**AIM OF THE EXERCISE:** In the records below, find the line containing "Researcher: MSc Nei Junior da Silva Farias" and transcribe it and every line after it exactly; leave the pictures out.
╭──
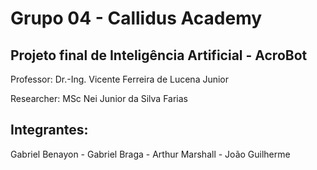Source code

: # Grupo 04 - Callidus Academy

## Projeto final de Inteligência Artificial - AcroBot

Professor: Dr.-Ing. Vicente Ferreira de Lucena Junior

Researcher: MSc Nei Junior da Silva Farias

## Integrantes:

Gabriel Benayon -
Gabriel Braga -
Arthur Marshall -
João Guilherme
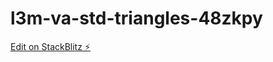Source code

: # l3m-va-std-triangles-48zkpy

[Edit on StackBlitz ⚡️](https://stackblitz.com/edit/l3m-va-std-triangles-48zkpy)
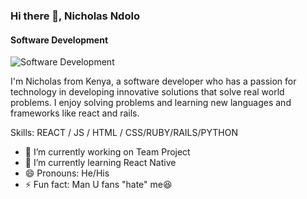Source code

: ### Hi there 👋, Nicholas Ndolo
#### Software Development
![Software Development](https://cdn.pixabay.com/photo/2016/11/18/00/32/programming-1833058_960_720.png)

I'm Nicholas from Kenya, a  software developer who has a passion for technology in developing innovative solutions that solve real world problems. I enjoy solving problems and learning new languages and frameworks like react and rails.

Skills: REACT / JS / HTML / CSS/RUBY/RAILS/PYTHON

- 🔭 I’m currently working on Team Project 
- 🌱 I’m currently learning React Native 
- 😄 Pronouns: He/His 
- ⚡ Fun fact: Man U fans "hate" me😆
╰──
**COMPLETED TASK:**
Researcher: MSc Nei Junior da Silva Farias

## Integrantes:

Gabriel Benayon -
Gabriel Braga -
Arthur Marshall -
João Guilherme
Source code

: # l3m-va-std-triangles-48zkpy

[Edit on StackBlitz ⚡️](https://stackblitz.com/edit/l3m-va-std-triangles-48zkpy)
Source code

: ### Hi there 👋, Nicholas Ndolo
#### Software Development
![Software Development](https://cdn.pixabay.com/photo/2016/11/18/00/32/programming-1833058_960_720.png)

I'm Nicholas from Kenya, a  software developer who has a passion for technology in developing innovative solutions that solve real world problems. I enjoy solving problems and learning new languages and frameworks like react and rails.

Skills: REACT / JS / HTML / CSS/RUBY/RAILS/PYTHON

- 🔭 I’m currently working on Team Project 
- 🌱 I’m currently learning React Native 
- 😄 Pronouns: He/His 
- ⚡ Fun fact: Man U fans "hate" me😆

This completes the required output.